To me, what these scholars, and others who I’m surely missing, did, was present to you a full-blown breakdown of Little Richard. Beyond noting his influences, those who came after, his sales, and the hits, they really dug into the impact. A queer man, who for a good part of his career was openly gay, created Rock n’ Roll after being uplifted by the queer artists who paved the way for him to be as real as he wanted to be.
Little Richard did drag and wore makeup for both vanity and because being effeminate meant some level of safety when he performed. Digging into how his queerness provided some rare and strange form of protection is an odd idea, especially since we’re talking long before a brick was thrown at Stonewall or Dr. Martin Luther King reached the pinnacle of his influence. And yet, rather than be closeted as so many were, and are today, Little Richard was out, open, and saying the type of things in the 50s that’ll make you think RuPaul has been borrowing from Little Richard’s speeches for years.

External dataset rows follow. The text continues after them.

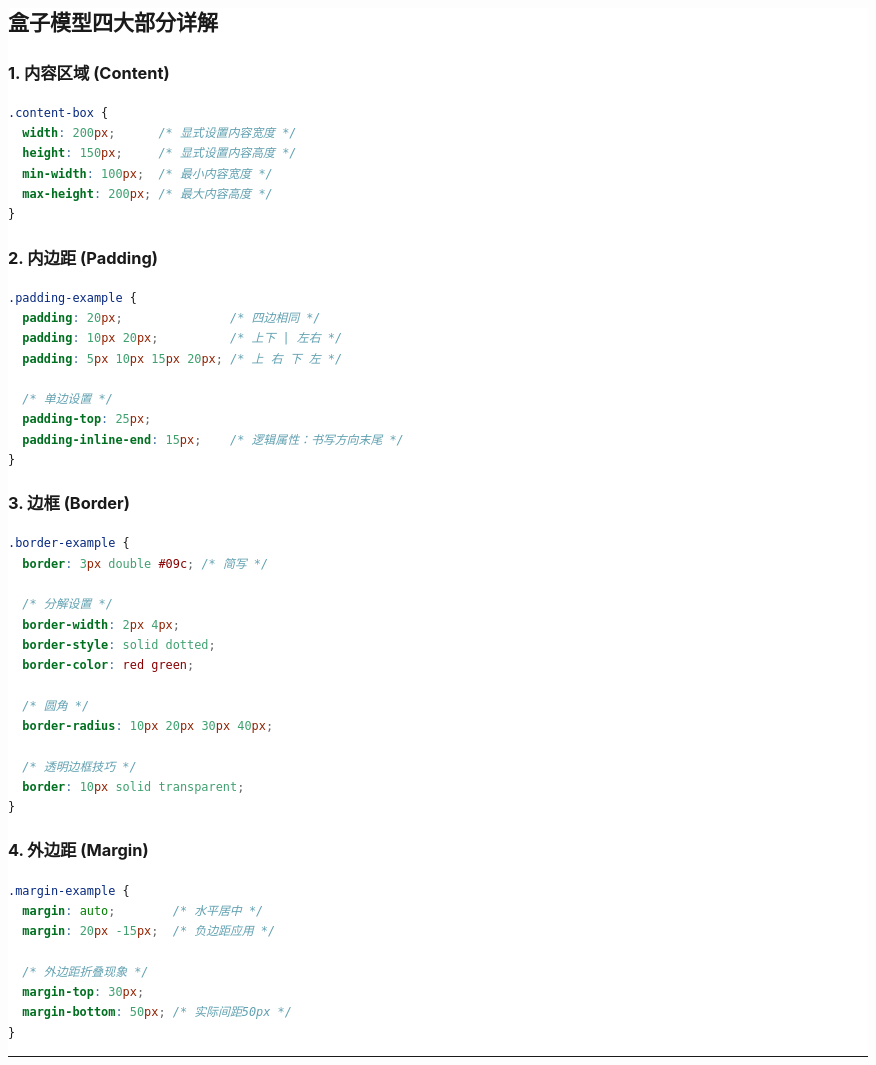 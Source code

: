 
## 盒子模型四大部分详解

### 1. 内容区域 (Content)
```css
.content-box {
  width: 200px;      /* 显式设置内容宽度 */
  height: 150px;     /* 显式设置内容高度 */
  min-width: 100px;  /* 最小内容宽度 */
  max-height: 200px; /* 最大内容高度 */
}
```

### 2. 内边距 (Padding)
```css
.padding-example {
  padding: 20px;               /* 四边相同 */
  padding: 10px 20px;          /* 上下 | 左右 */
  padding: 5px 10px 15px 20px; /* 上 右 下 左 */
  
  /* 单边设置 */
  padding-top: 25px;
  padding-inline-end: 15px;    /* 逻辑属性：书写方向末尾 */
}
```

### 3. 边框 (Border)
```css
.border-example {
  border: 3px double #09c; /* 简写 */
  
  /* 分解设置 */
  border-width: 2px 4px;
  border-style: solid dotted;
  border-color: red green;
  
  /* 圆角 */
  border-radius: 10px 20px 30px 40px;
  
  /* 透明边框技巧 */
  border: 10px solid transparent;
}
```

### 4. 外边距 (Margin)
```css
.margin-example {
  margin: auto;        /* 水平居中 */
  margin: 20px -15px;  /* 负边距应用 */
  
  /* 外边距折叠现象 */
  margin-top: 30px;
  margin-bottom: 50px; /* 实际间距50px */
}
```

---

And it is in exploring his advocacy, the internal conflict with his religious upbringing, the source of his powerful voice and on-stage theatrics, paired with him not getting his flowers, and the accolades he deserved throughout his career? Oh, we are given a treat. Something beyond nostalgia over how “Shut up!” became a catchphrase or hearing his greatest hits. We are given the gift of understanding Little Richard’s impact to a depth that, more than he ever got to in life, explained the full legacy of one of the greatest musicians to ever live and one of the biggest queer icons there may ever be.